(INFORMATION PROVIDED Opens)

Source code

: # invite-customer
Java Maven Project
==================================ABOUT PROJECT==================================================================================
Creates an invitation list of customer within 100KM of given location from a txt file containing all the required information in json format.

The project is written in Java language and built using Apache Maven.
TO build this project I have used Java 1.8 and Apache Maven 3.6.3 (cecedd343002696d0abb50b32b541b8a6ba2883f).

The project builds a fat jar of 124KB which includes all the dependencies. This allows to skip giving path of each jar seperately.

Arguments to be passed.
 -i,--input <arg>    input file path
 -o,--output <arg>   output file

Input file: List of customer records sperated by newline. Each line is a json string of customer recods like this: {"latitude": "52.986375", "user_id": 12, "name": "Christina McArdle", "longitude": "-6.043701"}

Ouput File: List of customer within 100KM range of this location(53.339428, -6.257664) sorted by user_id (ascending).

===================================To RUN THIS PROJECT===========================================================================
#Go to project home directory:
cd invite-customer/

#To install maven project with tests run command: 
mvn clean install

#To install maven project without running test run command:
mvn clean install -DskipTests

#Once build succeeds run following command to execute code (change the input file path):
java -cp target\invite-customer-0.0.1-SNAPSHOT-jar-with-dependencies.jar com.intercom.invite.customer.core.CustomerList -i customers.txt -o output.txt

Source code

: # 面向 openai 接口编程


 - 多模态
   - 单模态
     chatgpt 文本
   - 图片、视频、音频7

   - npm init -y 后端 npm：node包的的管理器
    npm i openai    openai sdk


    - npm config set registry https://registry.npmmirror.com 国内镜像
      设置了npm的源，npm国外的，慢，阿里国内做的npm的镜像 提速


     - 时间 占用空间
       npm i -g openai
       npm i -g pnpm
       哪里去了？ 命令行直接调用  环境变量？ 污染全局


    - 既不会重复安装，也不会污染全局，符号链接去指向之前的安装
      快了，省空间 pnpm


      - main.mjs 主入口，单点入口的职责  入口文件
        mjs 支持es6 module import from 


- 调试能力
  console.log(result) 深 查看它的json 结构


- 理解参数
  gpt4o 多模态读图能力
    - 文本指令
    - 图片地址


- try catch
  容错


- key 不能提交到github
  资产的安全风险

(INFORMATION PROVIDED Closes)

- _TASK ITEM_
When a line of the records has the word "install", pick it out and copy it.

- _YOUR SOLUTION_
#To install maven project with tests run command: 
mvn clean install
#To install maven project without running test run command:
mvn clean install -DskipTests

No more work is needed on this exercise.